In the present case, ACT did not raise any cross-points on appeal. Under the Supreme Court’s ruling in Jackson, the fact that ACT may have asserted that the evidence was insufficient to support the jury’s zero damages response to question 13 in its reply brief does not satisfy Rule 324(c)’s or Rule 38.2(b)’s cross-point requirements. Consequently, I believe we must render judgment that ACT take nothing on its trust-fund cause of action consistent with the jury’s response to question 13. Moreover, because I believe that judgment should be rendered that ACT take nothing on its trust-fund claim regarding the Tabor Project, then it follows that we should also render judgment that ACT take nothing on the payment-bond claim on that project as well.

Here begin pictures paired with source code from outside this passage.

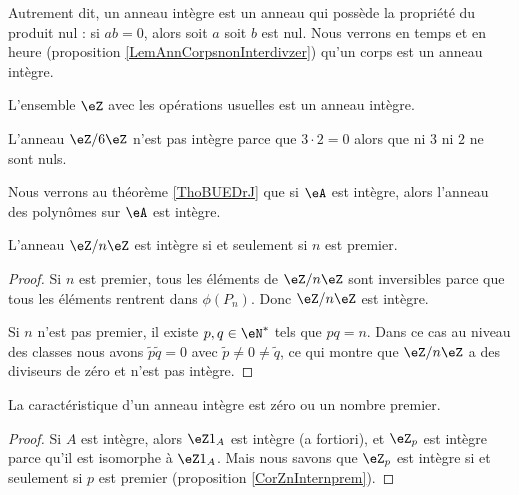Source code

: Autrement dit, un anneau intègre est un anneau qui possède la propriété du produit nul : si \( ab=0\), alors soit \( a\) soit \( b\) est nul. Nous verrons en temps et en heure (proposition \ref{LemAnnCorpsnonInterdivzer}) qu'un corps est un anneau intègre.

\begin{example}
    L'ensemble \( \eZ\) avec les opérations usuelles est un anneau intègre.
\end{example}

\begin{example}
    L'anneau \( \eZ/6\eZ\) n'est pas intègre parce que \( 3\cdot 2=0\) alors que ni \( 3\) ni \( 2\) ne sont nuls.
\end{example}

\begin{example}
    Nous verrons au théorème \ref{ThoBUEDrJ} que si \( \eA\) est intègre, alors l'anneau des polynômes sur \( \eA\) est intègre.
\end{example}

\begin{corollary}   \label{CorZnInternprem}
    L'anneau \( \eZ/n\eZ\) est intègre si et seulement si \( n\) est premier.
\end{corollary}

\begin{proof}
    Si \( n\) est premier, tous les éléments de \( \eZ/n\eZ\) sont inversibles parce que tous les éléments rentrent dans \( \phi(P_n)\). Donc \( \eZ/n\eZ\) est intègre.

    Si \( n\) n'est pas premier, il existe \( p,q\in\eN^*\) tels que \( pq=n\). Dans ce cas au niveau des classes nous avons \( \tilde p\tilde q=0\) avec \( \tilde p\neq 0\neq\tilde q\), ce qui montre que \( \eZ/n\eZ\) a des diviseurs de zéro et n'est pas intègre.
\end{proof}


\begin{lemma}       \label{LemCaractIntergernbrcartpre}
    La caractéristique d'un anneau intègre est zéro ou un nombre premier.
\end{lemma}

\begin{proof}
    Si \( A\) est intègre, alors \( \eZ 1_A\) est intègre (a fortiori), et \( \eZ_p\) est intègre parce qu'il est isomorphe à \( \eZ 1_A\). Mais nous savons que \( \eZ_p\) est intègre si et seulement si \( p\) est premier (proposition \ref{CorZnInternprem}).
\end{proof}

Accordingly, I would hold that ACT should have judgment in the amount of $14,214.20 for its sworn-account claim against Dudley on the Reclaimed Water Project. I would also hold that ACT take nothing on all of its other claims against Dudley. Finally, because ACT prevailed on its sworn-account claim against Dudley as to the Reclaimed Water Project, and because attorney fees are recoverable for a suit on sworn account,22 I would address Dudley’s points of error regarding the award of attorney fees.

. See Tex. Civ. Prac. & Rem. Code § 38.001(7) (West 2015).